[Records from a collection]
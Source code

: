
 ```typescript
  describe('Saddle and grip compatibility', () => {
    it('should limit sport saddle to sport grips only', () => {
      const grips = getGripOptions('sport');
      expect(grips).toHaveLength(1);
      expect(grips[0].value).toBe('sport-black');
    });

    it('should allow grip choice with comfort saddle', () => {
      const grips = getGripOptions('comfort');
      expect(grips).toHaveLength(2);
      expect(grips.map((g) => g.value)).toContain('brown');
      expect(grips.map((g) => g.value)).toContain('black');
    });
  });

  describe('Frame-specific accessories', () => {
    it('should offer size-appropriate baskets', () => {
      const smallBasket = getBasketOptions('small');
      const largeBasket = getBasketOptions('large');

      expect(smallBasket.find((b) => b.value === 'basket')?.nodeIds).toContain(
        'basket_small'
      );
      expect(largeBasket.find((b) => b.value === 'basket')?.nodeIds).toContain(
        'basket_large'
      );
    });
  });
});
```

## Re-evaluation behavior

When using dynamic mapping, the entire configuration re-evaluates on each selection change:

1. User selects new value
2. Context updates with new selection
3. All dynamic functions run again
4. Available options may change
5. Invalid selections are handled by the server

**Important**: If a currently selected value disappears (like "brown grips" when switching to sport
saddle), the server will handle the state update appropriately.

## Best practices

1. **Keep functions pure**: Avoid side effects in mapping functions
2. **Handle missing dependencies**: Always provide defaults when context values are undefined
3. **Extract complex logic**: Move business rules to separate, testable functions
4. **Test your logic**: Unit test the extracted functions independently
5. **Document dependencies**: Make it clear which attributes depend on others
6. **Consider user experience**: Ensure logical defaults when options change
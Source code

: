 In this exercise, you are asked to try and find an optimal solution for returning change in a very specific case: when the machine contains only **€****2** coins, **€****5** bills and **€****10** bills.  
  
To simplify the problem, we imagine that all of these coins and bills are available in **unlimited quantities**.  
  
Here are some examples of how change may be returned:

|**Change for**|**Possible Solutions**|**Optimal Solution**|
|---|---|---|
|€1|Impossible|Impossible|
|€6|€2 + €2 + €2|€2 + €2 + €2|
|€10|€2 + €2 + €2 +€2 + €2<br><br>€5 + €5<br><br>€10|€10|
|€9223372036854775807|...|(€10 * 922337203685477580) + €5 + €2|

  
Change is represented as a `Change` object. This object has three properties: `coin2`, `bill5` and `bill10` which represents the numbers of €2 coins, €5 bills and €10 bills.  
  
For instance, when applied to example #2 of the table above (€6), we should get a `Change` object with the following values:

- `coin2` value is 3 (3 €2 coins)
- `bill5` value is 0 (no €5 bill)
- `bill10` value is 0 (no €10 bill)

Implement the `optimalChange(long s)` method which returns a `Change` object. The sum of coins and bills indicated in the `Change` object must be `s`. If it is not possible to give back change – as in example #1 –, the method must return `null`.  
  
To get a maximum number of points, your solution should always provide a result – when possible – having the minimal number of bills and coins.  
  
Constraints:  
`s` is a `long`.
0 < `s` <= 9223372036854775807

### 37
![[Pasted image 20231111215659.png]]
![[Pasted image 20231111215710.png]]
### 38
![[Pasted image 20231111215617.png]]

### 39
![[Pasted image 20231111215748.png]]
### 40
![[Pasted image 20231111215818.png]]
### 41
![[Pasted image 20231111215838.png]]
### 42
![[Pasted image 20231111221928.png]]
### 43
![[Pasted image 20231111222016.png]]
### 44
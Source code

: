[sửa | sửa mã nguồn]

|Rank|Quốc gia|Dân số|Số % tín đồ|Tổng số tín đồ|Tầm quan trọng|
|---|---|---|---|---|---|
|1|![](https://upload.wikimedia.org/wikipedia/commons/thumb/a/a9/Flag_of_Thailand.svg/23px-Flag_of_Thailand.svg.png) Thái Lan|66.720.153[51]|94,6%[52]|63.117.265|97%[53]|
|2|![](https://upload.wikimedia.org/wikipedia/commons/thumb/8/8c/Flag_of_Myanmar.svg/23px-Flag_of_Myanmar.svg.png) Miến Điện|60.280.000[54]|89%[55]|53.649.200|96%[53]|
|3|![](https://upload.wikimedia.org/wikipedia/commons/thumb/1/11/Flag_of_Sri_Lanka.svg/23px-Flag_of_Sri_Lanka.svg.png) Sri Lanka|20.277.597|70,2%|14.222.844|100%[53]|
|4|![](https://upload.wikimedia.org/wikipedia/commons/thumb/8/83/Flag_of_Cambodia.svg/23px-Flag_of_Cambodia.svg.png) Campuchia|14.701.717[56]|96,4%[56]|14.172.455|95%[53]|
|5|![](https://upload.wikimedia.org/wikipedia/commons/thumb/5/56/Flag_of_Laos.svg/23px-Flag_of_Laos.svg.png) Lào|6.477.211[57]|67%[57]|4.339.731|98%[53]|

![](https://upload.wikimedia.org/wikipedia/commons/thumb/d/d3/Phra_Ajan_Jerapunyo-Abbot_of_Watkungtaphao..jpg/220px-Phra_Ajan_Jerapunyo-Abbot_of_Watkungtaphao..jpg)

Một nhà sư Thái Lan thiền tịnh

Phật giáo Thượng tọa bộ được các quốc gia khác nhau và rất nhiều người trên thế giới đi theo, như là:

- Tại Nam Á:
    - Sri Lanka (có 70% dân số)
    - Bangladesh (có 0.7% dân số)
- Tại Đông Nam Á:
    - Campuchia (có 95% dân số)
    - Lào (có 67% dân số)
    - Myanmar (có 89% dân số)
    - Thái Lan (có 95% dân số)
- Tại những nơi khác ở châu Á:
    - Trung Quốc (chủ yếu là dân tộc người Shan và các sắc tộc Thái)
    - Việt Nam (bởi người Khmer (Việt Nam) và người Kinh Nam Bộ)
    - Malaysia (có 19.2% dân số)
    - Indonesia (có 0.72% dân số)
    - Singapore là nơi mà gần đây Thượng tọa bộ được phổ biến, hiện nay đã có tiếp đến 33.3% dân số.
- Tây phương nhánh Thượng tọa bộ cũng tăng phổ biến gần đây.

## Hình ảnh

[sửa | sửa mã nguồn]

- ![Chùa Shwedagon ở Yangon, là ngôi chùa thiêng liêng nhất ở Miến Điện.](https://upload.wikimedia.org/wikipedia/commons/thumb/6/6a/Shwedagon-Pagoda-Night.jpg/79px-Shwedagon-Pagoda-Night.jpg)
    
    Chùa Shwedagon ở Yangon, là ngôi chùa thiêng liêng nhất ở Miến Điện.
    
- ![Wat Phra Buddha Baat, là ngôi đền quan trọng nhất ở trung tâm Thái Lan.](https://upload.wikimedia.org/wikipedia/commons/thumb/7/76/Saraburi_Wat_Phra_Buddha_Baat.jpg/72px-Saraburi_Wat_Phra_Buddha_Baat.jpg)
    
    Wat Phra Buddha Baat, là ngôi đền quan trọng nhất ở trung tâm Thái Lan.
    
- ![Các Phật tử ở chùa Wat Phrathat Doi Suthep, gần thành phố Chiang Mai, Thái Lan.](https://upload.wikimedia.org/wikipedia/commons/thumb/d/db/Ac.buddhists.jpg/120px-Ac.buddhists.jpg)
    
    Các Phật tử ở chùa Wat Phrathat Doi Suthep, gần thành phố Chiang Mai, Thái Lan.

__Your task__.
A word-for-word copy of the lines above from the one with "## Re-evaluation behavior" through the one with "2. **Handle missing", inclusive, is the only output wanted.

__Answer for this exercise__.
## Re-evaluation behavior

When using dynamic mapping, the entire configuration re-evaluates on each selection change:

1. User selects new value
2. Context updates with new selection
3. All dynamic functions run again
4. Available options may change
5. Invalid selections are handled by the server

**Important**: If a currently selected value disappears (like "brown grips" when switching to sport
saddle), the server will handle the state update appropriately.

## Best practices

1. **Keep functions pure**: Avoid side effects in mapping functions
2. **Handle missing dependencies**: Always provide defaults when context values are undefined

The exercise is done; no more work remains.